O ponto de partida de todo motivo na religião é Deus e não o homem. O homem é o instrumento e o meio, somente Deus é o alvo aqui, o ponto de partida e o ponto de chegada, a fonte da qual as águas fluem e, ao mesmo tempo, o oceano para o qual elas finalmente retornam. Ser irreligioso é abandonar o propósito mais alto de nossa existência, e por outro lado não cobiçar outra existência senão a vivida para Deus, não ansiar por nada exceto a vontade de Deus, e estar totalmente absorvido na glória do nome do Senhor, isto é a essência e o cerne de toda verdadeira religião. “Santificado seja o teu nome. Venha teu reino. Seja feita tua vontade”, é a tripla petição, que dá expressão à verdadeira religião. Nossa senha deve ser - “Buscai primeiro o reino de Deus”, e depois disto, pense em suas próprias necessidades. Primeiro permanece a confissão da absoluta soberania do Deus Trino; pois dele, através dele, e para ele são todas as coisas. E por isso, nossa oração continua a mais profunda expressão de toda vida religiosa.

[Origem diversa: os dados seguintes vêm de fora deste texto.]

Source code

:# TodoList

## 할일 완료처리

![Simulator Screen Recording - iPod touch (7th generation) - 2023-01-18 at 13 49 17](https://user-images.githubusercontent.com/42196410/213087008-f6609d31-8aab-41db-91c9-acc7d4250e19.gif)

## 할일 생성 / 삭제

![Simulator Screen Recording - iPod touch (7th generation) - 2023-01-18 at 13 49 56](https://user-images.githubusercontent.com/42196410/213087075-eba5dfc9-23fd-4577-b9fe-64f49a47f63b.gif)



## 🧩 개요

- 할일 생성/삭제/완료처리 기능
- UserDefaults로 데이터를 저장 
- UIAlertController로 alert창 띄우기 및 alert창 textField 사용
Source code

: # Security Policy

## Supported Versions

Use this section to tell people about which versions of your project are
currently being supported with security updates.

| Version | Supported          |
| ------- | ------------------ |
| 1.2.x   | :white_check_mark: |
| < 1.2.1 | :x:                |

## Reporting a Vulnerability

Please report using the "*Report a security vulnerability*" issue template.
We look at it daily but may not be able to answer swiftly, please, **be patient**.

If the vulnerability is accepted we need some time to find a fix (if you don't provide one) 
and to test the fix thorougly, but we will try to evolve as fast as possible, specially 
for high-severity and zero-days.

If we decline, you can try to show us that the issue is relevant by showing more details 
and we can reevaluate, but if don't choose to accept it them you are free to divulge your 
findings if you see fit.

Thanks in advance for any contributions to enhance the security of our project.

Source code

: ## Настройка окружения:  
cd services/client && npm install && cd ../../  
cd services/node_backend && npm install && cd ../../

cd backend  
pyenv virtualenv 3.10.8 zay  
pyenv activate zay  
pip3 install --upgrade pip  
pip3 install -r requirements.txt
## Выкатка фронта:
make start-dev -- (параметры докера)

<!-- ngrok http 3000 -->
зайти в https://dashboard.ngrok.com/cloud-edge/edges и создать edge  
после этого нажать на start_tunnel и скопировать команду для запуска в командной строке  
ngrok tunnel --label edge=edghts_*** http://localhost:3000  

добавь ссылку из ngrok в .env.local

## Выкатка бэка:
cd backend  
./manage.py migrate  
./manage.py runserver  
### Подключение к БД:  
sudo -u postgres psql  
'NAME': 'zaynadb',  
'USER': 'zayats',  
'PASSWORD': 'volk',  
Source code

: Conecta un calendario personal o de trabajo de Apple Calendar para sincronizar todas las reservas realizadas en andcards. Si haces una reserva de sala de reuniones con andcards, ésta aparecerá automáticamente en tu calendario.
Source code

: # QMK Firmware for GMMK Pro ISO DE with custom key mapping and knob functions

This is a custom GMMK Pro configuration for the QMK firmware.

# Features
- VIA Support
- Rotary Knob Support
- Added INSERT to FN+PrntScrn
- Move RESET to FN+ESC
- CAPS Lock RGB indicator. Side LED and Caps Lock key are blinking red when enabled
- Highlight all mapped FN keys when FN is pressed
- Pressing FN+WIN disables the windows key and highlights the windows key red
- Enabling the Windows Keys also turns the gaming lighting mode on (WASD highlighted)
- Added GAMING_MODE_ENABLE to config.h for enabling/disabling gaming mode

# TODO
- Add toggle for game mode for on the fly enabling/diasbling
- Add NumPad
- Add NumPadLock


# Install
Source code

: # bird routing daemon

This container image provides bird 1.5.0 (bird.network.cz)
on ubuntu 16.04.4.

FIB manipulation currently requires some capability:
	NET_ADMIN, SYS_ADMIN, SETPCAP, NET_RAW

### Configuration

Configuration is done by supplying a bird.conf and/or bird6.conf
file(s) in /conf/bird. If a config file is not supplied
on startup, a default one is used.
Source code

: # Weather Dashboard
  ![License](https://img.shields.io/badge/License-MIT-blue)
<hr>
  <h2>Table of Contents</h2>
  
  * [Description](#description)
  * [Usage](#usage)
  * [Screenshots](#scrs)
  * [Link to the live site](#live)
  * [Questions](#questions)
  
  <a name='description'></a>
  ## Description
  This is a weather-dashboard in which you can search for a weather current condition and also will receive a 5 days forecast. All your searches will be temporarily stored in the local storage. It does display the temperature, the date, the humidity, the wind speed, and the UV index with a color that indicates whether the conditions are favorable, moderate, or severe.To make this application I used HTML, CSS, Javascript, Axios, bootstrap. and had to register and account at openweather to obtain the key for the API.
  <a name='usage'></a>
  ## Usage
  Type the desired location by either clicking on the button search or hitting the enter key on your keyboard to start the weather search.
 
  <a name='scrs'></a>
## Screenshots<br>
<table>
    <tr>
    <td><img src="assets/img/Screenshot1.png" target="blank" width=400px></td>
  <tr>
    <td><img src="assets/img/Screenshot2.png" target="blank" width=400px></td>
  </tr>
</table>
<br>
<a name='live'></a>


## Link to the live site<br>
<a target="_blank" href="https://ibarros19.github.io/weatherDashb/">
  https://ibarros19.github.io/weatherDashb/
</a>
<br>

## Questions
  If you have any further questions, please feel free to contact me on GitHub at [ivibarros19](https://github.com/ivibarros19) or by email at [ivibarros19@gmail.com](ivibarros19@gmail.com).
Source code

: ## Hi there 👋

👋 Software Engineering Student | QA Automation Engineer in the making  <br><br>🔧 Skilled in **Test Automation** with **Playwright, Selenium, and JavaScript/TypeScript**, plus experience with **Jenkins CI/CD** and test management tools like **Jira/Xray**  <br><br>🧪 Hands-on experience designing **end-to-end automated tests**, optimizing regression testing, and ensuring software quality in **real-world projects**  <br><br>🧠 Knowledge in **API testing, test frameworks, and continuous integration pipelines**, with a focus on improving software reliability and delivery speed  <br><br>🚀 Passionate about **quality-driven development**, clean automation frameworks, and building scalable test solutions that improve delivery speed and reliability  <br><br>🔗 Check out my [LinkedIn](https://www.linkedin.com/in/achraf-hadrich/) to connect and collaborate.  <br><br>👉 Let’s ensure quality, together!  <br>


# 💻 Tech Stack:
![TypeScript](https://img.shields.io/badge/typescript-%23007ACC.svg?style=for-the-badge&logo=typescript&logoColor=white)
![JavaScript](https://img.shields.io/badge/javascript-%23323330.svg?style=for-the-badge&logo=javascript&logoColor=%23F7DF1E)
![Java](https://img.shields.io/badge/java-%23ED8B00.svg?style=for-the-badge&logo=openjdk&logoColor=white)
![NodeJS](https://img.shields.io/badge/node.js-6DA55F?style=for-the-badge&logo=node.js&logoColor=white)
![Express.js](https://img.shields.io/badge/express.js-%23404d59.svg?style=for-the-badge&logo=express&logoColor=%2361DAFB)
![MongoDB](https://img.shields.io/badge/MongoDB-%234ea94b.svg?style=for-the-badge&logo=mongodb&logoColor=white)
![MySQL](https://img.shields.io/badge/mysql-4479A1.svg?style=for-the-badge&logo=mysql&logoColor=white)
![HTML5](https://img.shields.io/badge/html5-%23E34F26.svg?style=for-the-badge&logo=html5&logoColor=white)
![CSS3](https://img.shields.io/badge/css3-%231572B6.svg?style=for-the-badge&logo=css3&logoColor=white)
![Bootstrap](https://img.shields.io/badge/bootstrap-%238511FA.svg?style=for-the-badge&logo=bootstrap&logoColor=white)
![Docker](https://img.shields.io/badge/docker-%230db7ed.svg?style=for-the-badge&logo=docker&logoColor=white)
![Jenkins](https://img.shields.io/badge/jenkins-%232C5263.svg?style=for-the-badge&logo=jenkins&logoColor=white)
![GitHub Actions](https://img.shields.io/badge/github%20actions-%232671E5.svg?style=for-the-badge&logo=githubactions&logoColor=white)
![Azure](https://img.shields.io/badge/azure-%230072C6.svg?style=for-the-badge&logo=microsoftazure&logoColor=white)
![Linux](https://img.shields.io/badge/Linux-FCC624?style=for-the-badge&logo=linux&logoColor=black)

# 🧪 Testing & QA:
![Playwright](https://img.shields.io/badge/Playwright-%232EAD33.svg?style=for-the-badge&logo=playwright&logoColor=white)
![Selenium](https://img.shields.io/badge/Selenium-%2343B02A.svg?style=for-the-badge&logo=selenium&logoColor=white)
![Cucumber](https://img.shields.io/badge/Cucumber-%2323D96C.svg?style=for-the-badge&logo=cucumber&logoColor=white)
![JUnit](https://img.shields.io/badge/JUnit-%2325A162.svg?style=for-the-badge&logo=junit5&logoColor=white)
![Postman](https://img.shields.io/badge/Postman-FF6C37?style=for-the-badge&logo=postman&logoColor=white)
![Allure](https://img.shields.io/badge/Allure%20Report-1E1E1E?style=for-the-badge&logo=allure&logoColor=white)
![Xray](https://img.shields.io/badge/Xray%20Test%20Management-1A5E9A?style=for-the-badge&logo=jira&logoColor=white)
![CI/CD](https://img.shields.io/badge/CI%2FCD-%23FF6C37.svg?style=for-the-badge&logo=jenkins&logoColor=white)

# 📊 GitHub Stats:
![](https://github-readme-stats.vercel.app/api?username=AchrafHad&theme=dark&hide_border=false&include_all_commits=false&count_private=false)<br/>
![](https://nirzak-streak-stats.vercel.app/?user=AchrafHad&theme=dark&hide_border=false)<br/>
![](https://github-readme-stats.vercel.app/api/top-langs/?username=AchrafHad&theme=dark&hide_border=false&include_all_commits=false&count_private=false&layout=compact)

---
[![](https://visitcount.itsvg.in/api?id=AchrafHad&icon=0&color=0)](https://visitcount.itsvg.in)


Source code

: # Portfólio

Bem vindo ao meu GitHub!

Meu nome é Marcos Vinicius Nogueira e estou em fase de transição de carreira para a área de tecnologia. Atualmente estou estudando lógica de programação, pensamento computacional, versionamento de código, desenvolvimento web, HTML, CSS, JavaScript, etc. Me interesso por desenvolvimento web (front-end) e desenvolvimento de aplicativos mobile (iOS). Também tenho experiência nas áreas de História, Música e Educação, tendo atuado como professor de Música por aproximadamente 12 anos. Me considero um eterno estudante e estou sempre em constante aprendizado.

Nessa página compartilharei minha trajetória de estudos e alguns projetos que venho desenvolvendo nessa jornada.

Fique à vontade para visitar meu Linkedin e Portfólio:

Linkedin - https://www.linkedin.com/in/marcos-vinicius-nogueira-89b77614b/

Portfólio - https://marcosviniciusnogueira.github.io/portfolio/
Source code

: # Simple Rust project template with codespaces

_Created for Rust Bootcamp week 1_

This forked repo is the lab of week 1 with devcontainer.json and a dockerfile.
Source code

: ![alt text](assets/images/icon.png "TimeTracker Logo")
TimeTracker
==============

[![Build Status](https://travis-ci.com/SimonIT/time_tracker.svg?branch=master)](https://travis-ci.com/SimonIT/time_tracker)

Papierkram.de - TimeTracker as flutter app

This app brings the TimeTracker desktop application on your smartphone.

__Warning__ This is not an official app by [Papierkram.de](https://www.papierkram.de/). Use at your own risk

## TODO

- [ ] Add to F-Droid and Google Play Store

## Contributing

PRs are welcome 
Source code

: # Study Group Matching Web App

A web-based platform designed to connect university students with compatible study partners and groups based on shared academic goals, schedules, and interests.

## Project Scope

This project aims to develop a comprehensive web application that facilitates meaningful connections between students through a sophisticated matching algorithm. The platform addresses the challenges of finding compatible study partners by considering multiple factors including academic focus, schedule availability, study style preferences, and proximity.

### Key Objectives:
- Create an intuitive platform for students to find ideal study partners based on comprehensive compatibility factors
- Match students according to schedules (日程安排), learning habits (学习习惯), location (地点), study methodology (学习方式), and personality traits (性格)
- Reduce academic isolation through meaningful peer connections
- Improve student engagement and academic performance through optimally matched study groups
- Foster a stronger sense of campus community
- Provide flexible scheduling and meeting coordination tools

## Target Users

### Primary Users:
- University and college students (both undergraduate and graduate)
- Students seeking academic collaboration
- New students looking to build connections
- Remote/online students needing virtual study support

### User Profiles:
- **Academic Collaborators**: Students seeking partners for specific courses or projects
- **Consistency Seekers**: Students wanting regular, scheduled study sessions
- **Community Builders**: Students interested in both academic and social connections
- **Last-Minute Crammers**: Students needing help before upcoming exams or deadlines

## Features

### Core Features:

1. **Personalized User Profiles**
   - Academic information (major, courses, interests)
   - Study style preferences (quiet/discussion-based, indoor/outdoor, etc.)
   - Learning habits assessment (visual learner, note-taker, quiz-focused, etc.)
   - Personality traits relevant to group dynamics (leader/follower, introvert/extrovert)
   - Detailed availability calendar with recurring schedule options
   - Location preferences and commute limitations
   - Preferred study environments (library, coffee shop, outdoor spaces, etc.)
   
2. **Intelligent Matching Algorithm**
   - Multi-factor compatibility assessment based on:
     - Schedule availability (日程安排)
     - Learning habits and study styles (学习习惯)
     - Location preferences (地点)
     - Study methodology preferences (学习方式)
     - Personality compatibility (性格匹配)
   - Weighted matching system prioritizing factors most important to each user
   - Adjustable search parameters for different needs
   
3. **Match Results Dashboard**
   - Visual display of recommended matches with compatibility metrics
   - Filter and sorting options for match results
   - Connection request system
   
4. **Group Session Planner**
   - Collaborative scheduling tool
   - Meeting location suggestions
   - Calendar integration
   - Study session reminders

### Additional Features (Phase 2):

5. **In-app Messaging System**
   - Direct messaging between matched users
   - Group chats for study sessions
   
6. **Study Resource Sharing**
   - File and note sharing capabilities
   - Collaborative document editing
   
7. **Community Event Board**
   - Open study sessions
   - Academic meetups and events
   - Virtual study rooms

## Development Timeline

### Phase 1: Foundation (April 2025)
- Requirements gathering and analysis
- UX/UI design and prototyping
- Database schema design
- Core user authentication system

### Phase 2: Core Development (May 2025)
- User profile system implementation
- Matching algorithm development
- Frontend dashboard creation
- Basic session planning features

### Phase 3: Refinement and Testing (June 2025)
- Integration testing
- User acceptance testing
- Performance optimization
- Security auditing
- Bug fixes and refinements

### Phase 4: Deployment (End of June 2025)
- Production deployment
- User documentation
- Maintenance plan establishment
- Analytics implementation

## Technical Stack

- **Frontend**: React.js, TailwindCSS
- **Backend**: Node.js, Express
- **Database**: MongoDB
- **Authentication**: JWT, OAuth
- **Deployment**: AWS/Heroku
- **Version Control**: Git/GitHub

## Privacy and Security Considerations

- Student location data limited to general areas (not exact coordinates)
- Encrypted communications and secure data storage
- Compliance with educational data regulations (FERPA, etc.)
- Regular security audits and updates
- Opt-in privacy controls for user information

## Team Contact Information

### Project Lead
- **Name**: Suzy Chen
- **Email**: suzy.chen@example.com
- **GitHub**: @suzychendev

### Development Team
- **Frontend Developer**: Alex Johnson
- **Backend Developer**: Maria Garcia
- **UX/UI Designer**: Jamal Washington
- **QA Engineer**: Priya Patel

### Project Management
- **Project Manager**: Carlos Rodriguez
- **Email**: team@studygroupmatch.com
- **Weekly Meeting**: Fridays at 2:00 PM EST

Esta é a concepção fundamental da religião mantida pelo Calvinismo, e até agora, ninguém jamais encontrou uma concepção superior, pois nenhuma concepção superior pode ser encontrada. O pensamento fundamental do Calvinismo, ao mesmo tempo o pensamento fundamental da Bíblia e do próprio Cristianismo, conduz, no campo da religião, à realização do mais alto ideal. A Filosofia da religião em nosso próprio século, em seus vôos mais ousados, não tem jamais atingido um ponto de vista superior nem uma concepção mais ideal.